National Nursing Home COVID-19 Action Network 

The University of Louisville Trager Institute is a part of the AHRQ ECHO National Nursing Home COVID-19 Action Network.


The initiative is a collaboration between the federal Agency for Healthcare Research and Quality (AHRQ), Project ECHO and the Institute for Healthcare Improvement (IHI) to advance improvements in COVID-19 preparedness, safety and infection control in nursing homes. Due to the rising cases within nursing homes, this initiative is currently underway.


Our team at the University of Louisville Trager Institute is participating in the Network as an official training center for nursing homes.
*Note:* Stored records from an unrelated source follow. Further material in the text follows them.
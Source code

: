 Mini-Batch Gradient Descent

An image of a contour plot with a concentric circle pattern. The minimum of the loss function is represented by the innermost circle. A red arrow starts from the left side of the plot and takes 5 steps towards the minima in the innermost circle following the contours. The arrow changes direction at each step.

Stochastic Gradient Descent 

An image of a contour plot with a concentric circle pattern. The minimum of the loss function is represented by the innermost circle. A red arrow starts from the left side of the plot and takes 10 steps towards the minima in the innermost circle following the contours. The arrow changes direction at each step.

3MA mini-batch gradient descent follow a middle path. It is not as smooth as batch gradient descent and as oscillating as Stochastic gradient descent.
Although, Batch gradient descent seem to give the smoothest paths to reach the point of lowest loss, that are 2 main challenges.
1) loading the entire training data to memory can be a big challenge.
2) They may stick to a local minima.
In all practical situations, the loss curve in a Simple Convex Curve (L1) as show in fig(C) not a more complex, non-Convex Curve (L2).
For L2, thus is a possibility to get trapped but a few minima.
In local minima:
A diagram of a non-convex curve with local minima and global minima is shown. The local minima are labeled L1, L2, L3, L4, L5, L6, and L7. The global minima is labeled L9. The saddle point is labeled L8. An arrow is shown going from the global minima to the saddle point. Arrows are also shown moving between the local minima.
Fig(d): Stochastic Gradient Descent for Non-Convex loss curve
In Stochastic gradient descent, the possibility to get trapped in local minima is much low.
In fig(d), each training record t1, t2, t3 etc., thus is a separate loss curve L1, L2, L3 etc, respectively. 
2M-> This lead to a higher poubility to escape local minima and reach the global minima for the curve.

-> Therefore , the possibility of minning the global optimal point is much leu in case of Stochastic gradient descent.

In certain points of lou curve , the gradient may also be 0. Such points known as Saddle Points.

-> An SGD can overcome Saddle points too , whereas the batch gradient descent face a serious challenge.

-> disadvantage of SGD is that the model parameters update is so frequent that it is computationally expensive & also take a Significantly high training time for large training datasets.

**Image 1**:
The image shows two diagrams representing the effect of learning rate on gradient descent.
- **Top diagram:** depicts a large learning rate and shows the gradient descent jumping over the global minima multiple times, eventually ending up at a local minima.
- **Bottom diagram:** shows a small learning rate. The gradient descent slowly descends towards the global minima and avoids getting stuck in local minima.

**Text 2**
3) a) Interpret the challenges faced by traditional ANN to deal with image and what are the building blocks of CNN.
We will serve as a virtual community of practice for nursing home staff to engage with experts and their peers and share cases for real-time discussion and advice.


We know that nursing home staff and professionals are dedicated to providing high-quality, safe care for residents in their facilities. Nursing home staff members who care for our seniors are among the most needed and most at-risk essential workers. Participating in the network provides nursing homes with practical information, skills and resources needed to protect both residents and staff from the virus.
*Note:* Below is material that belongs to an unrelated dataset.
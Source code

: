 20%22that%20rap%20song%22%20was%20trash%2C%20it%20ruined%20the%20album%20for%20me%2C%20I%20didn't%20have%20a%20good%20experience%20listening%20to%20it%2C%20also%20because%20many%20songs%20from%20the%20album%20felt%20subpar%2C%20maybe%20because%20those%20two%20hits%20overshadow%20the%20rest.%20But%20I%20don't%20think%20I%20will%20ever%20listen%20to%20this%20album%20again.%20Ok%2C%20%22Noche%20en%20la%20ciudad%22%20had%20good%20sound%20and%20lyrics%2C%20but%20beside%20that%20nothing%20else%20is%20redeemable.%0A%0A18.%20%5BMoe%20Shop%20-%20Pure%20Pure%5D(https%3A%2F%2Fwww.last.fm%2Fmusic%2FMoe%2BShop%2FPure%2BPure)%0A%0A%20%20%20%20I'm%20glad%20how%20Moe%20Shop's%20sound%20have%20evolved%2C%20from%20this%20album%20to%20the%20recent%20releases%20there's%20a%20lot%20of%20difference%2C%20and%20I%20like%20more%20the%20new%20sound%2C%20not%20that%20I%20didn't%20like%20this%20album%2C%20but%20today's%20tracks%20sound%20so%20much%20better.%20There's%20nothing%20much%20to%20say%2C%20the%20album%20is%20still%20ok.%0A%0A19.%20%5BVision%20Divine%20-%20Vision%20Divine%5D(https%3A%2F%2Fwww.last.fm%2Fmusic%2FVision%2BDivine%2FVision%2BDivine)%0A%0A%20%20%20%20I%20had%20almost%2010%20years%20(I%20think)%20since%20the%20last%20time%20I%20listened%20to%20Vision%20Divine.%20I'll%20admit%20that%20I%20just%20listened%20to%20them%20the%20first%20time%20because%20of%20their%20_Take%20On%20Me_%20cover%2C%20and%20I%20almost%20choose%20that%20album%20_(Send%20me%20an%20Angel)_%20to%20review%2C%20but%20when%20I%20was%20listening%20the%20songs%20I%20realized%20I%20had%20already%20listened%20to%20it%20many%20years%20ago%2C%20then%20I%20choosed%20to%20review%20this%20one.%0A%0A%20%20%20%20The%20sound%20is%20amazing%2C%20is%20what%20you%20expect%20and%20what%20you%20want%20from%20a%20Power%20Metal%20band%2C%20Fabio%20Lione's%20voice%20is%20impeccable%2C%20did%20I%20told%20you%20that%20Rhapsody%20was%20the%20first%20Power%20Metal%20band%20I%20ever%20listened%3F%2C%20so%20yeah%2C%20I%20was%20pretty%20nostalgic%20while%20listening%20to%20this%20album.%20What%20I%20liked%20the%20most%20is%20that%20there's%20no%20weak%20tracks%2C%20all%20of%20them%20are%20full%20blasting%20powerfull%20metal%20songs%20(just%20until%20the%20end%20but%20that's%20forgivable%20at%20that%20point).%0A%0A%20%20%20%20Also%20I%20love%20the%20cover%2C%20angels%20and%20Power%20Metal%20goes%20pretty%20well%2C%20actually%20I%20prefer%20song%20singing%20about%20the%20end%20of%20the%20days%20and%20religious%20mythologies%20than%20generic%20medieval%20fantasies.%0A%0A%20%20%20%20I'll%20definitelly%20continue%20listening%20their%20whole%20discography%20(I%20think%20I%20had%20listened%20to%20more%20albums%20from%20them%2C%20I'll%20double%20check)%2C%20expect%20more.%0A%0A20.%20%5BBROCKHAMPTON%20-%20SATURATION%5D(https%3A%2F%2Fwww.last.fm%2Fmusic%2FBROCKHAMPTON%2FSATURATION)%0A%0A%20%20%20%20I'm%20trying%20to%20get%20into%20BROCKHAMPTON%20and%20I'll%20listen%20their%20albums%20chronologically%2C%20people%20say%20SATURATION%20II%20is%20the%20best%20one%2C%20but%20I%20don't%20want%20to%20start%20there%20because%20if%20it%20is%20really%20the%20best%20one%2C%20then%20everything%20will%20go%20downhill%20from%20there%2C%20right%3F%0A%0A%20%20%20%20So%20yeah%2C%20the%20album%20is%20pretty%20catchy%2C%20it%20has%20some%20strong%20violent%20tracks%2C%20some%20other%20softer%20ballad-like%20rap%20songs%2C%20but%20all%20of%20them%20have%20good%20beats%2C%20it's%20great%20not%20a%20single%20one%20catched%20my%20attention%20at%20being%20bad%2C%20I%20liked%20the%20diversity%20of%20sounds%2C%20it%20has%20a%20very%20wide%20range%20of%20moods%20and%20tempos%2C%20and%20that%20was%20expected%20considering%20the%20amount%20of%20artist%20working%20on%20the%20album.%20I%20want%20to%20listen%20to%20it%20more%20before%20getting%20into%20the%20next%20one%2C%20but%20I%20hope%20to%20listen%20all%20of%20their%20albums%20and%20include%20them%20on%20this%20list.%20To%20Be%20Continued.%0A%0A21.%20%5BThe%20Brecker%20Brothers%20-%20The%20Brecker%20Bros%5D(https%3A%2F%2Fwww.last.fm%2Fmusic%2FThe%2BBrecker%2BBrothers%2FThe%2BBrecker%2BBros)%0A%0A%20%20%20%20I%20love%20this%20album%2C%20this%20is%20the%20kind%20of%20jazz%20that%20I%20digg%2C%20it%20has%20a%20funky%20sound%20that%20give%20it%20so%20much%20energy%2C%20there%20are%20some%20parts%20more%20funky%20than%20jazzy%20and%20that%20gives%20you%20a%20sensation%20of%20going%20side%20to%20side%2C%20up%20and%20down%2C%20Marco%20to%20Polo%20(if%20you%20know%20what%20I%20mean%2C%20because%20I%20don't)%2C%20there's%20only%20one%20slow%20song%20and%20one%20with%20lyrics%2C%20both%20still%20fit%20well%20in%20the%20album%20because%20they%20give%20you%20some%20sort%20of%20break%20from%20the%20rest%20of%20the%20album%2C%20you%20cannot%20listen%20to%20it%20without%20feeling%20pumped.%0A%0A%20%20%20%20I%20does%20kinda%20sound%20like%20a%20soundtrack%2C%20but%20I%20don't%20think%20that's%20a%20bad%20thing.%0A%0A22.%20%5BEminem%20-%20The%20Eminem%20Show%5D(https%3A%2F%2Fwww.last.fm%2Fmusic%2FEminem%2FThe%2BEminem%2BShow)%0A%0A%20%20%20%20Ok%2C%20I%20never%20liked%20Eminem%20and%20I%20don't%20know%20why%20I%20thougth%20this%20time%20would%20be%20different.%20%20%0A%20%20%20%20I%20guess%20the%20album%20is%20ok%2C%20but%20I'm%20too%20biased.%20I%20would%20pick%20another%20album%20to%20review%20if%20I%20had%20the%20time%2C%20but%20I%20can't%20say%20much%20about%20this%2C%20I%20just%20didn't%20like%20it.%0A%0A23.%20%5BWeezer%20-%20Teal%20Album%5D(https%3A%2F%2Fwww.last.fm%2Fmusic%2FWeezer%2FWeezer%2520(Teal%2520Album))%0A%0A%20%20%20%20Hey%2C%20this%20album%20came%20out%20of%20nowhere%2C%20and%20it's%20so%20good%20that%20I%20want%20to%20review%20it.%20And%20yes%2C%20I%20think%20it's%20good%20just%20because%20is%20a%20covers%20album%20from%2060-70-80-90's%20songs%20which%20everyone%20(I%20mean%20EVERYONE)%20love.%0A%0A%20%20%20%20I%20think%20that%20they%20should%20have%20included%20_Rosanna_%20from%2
Any Medicare or Medicaid-certified nursing home is eligible to participate at no cost.


Nursing homes that actively participate in the Network will receive $6,000 in compensation in recognition of the staff time involved. This reimbursement is available to those eligible to receive funding from the Provider Relief Fund and that have agreed to its terms and conditions. The vast majority of nursing homes are eligible. A Quality Improvement Certificate will also be issued to participating nursing homes to position them for a portion of the $2 billion provider relief funding incentive.


Registrations for the National Nursing Home COVID-19 Action Network are now closed.

Additional details and information:


Broadly, the Network aims to address the following goals:

    • Keep the virus from entering nursing homes where it has not entered
    • Identify residents and staff who have been infected with the virus early
    • Prevent the spread of the virus between staff, residents and visitors
    • Provide safe and appropriate care to residents with mild and asymptomatic cases
    • Ensure staff have the knowledge, skills and confidence to implement best-practice safety measures to protect residents and themselves
    • Reduce social isolation for residents, families, and staff during these difficult times


Network sessions will run for 16 weeks and use the ECHO model – an “all teach, all learn” methodology developed around case-based learning and active engagement. ECHO’s virtual guided practice approach has gained significant traction both nationally and globally as a core learning strategy for education and training in healthcare.


Between 2 - 4 members of your institution can participate on your team.


At the University of Louisville Trager Institute, we have assembled an experienced team of experts to help facilitate this community of practice and support participating nursing homes in areas of safety and quality improvement (QI). Our team includes:


Anna C. Faul, Project Director

Laura Morton, Nursing Home MD Specialist

Ruth Carrico, Infectious Disease Specialist

Laura Botwinick, QI Expert

Christian D. Furman, Palliative Care Specialist

Pamela A. Yankeelov, Quality Improvement Specialist

Samantha Cotton, Compassionate Care Specialist

Joseph D’Ambrosio, Mental Health Specialist

Barbara Gordon, Community Engagement Specialist


The curriculum, which will be updated weekly, covers a wide scope of topics related to COVID-19 response and preparedness, as well as QI methods to support ongoing testing and learning by staff.


We appreciate your deep commitment to protect your residents and staff, and we firmly believe that your participation in this initiative will support that mission-driven aim.